Diferente das memórias de Hemingway, que (a despeito do nível de fabulação que existe em toda narrativa do eu) possui um pacto de leitura bem estabelecido, o livro de Vila-Matas assume uma postura muito mais escorregadia, que se esquiva dos rótulos e dos enquadramentos. Isso pode ser visto, por exemplo, na sua estrutura narrativa, dividida em pequenas partes (as notas para a conferência) que podem ser lidas de maneira mais ou menos autônoma. Esse recurso permite que o autor passeie entre diversos tempos narrativos e transite entre diversos registros literários com grande desenvoltura. Assim, em algumas passagens, o leitor mais distraído pode ter a impressão de estar lendo um livro de ensaios para, logo em seguida, passear pelas ruas de Paris dos anos 60 e ver, pelos olhos do aspirante a escritor, as celebridades intelectuais que se encontravam na cidade à época, como Marguerite Duras, Roland Barthes, Georges Perec, dentre outros.

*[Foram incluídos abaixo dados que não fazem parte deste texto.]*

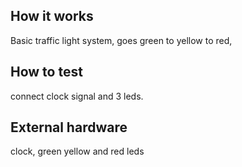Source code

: <!---

This file is used to generate your project datasheet. Please fill in the information below and delete any unused
sections.

You can also include images in this folder and reference them in the markdown. Each image must be less than
512 kb in size, and the combined size of all images must be less than 1 MB.
-->

## How it works

Basic traffic light system, goes green to yellow to red, 
## How to test

connect clock signal and 3 leds.

## External hardware

clock, green yellow and red leds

Ainda sobre o caráter ambíguo da obra, outro ponto digno de nota é a questão do pacto de leitura: à medida que o livro vai avançando, o leitor começa a perceber que existe uma série de coincidências biográficas entre o protagonista (cujo nome não sabemos) e Enrique Vila-Matas, incluindo o título e o enredo do primeiro romance que escreveu: A assassina ilustrada. Com isso, o leitor fica sem saber se deve ler o livro como uma autobiografia ou um romance ou, ainda, como um gênero intermediário. Esse “gênero” intermediário é justamente a autoficção, cuja principal característica, segundo alguns teóricos, é a ambiguidade em relação ao horizonte de leitura, que fica num ponto incerto ente o pacto ficcional e o referencial.

No prólogo do romance (que infelizmente não foi incluído na edição brasileira), o próprio Vila-Matas confessa que, enquanto escrevia o livro, transitava entre o real e o inventado com a mesma naturalidade com que, no seu dia-a-dia em Barcelona, passa do castelhano ao catalão. No fim das contas, o real e o inventado pareciam pertencer ao mesmo idioma, o idioma da naturalidade. O resultado disso é a criação de uma persona que pode não ser real (no sentido estrito da palavra), mas que não há por que não ser considerada verdadeira, já que não é possível determinar o que há de verídico e de ficção nem mesmo na realidade.

Um dos pontos mais importantes na criação dessa persona literária é a ironia. A ironia é o filtro por meio do qual o narrador revisita sua juventude. Assim, todos os eventos relacionados ao jovem inseguro e desesperado que o narrador foi um dia são por ele invocados com um distanciamento irônico bastante incômodo. O incômodo não é tanto quando pensamos o livro de Vila-Matas em comparação com a tradição do romance moderno, onde há exemplos de romances em primeira pessoa nos quais o narrador assume uma postura irônica em relação a si próprio (Memórias Póstumas de Brás Cubas é um bom exemplo). O incômodo nasce quando o colocamos na estante das autobiografias (e as narrativas do eu em geral), em que é muito raro esse tipo extremado de auto-ironização, haja vista que as narrativas do eu se baseiam, grosso modo, na identidade (senão na cumplicidade) entre autor, narrador e personagem.

Em Paris não tem fim, o princípio da identidade é abalado não só pela ambiguidade do pacto de leitura, mas também pelo recurso da ironia. Isso coloca em questão não apenas a noção tradicional de sujeito, como a própria concepção de autor e de autoria. Pois no centro da caracterização do protagonista do romance está o fato de ele ser escritor. Sem querer forçar a mão, pode-se afirmar, inclusive, que é a sua persona de escritor de ficção que está sendo problematizada no livro. Ao longo de toda obra, o narrador discute diversas concepções de autoria, e boa parte da obra (bem como sua concepção geral) pode ser lida como uma tentativa de encontrar respostas a algumas perguntas fundamentais: Como um escritor deve se comportar? O que se deve almejar quando se escreve literatura? O que significa ser um escritor de literatura? São, pois, essas questões, somada às outras observações feitas nessa resenha, que nos levam a crer que o estudo de Paris não tem fim pode contribuir para a tarefa de entender melhor a situação da autoria na literatura contemporânea.


¹Paris é uma festa é um livro de memórias de Hemingway sobre o período em que viveu em Paris, nos anos 20.